Liz Truss, the former British prime minister, continues to live in a strange half-life, split between reality and her own meta-world. She is mostly confined to a small attic space that doubles as the studio for her YouTube channel, 'The Liz Truss Show.' In her latest video, titled 'Labour's Secret Plan: Labour PANICKING as Reform surges in Makerfield By-Election,' she promises an exposé of what major media outlets have missed.
A Messiah Complex Undimmed
Truss maintains a vacuum-packed confidence in her own talent, despite being treated as a joke by the real world. She sees herself as a saviour waiting to rise, believing the problem is not that we had too much of her, but that we never got enough. Her 49 days as prime minister—actually 39, given the ten days of state mourning—crashed the economy, yet she seems to think it was a price worth paying for entertainment.
Enter June Slater, Psephologist Extraordinaire
For this episode, Truss enlisted June Slater, a former UKIP member, political blogger, and occasional GB News commentator. Slater claimed to have spent a day campaigning with Reform candidate Rob Kenyon in Makerfield, seeing voters 'throwing palm leaves at his feet.' She described Kenyon as a busy, quiet man, a thinker like her husband, who pulls out his phone when problems arise. This is the same man who refuses to apologise for offensive remarks to Carol Vorderman, thinks Russia had a point in invading Ukraine, and is unsure about his Brexit stance.

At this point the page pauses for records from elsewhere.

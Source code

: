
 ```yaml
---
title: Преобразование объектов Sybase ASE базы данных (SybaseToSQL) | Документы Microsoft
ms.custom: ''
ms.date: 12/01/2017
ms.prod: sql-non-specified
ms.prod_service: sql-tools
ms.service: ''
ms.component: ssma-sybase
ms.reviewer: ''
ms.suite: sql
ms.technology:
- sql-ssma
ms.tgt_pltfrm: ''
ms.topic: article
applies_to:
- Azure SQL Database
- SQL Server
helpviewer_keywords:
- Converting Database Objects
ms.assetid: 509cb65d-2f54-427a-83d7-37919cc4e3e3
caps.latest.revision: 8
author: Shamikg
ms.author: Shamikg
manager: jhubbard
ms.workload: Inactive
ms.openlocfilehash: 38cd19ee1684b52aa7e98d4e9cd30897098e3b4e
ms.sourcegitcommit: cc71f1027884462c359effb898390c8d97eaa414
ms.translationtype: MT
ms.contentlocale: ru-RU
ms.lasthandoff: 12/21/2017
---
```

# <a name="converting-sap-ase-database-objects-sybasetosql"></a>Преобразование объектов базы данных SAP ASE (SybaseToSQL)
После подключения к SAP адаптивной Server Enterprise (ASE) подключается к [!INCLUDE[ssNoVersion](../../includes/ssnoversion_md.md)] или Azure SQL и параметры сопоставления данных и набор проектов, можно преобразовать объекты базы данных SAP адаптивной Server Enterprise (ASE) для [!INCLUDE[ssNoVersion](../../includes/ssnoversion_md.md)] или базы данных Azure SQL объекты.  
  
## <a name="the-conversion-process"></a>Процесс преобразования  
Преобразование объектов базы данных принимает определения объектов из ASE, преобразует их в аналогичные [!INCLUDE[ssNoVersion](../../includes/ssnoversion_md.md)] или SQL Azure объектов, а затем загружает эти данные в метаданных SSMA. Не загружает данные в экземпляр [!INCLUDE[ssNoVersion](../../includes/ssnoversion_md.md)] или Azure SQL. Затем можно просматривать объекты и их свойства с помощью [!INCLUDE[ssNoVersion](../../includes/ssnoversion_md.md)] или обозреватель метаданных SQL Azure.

Labour's Secret Plan Revealed
The so-called secret plan turned out to be well-known: the by-election was called because Andy Burnham wants to return to Westminster to challenge Keir Starmer for prime minister. Truss and Slater seemed blissfully unaware of this common knowledge. Slater admitted she once considered voting Remain, but changed her mind when her husband said the EU was a communist state—conveniently forgetting Truss campaigned for Remain as a Tory minister.
Conspiracy Theories and The Blob
The conversation drifted to Covid and the importance of avoiding vaccination, with Slater claiming people see a picture of Starmer and think 'Chinese.' She lamented 'The Blob' infiltrating everywhere, hinting at a future in Montana with semi-automatic weapons. Truss agreed, seeing 'The Blob' in every corner of the British state, but reassured viewers that as long as she draws breath, there is hope. Never underestimate the power of the quarter-wit.